··· MATERIALS PROVIDED ···

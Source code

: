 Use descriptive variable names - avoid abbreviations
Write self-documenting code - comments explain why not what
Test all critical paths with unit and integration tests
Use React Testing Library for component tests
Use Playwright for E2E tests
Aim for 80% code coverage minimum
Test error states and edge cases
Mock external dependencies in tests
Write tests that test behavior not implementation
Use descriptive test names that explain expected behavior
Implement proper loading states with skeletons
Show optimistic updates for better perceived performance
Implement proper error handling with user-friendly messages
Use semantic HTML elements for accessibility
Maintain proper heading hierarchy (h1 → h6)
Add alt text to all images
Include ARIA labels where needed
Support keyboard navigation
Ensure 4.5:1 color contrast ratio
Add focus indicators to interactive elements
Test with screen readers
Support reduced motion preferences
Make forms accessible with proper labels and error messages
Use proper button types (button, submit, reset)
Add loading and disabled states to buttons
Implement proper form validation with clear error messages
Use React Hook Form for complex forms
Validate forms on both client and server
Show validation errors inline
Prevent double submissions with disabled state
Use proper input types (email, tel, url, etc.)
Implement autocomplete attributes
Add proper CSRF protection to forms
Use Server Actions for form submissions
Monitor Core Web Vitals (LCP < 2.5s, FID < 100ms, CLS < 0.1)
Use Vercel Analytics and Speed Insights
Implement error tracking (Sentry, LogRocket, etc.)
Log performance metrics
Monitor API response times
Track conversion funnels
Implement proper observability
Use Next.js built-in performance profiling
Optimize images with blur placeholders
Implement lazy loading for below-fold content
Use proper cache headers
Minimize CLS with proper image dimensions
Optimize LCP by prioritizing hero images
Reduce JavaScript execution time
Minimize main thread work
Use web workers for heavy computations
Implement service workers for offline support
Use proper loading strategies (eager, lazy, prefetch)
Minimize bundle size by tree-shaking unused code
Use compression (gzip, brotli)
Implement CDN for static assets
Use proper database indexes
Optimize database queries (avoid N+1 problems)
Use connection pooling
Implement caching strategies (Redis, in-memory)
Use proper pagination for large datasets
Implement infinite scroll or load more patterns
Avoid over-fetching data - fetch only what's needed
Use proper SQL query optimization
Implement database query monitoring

···

Look above for the line that contains "Implement error tracking". Starting there, transcribe every line exactly until you have copied the line that contains "Use proper loading".

**EXERCISE ANSWER:**
Implement error tracking (Sentry, LogRocket, etc.)
Log performance metrics
Monitor API response times
Track conversion funnels
Implement proper observability
Use Next.js built-in performance profiling
Optimize images with blur placeholders
Implement lazy loading for below-fold content
Use proper cache headers
Minimize CLS with proper image dimensions
Optimize LCP by prioritizing hero images
Reduce JavaScript execution time
Minimize main thread work
Use web workers for heavy computations
Implement service workers for offline support
Use proper loading strategies (eager, lazy, prefetch)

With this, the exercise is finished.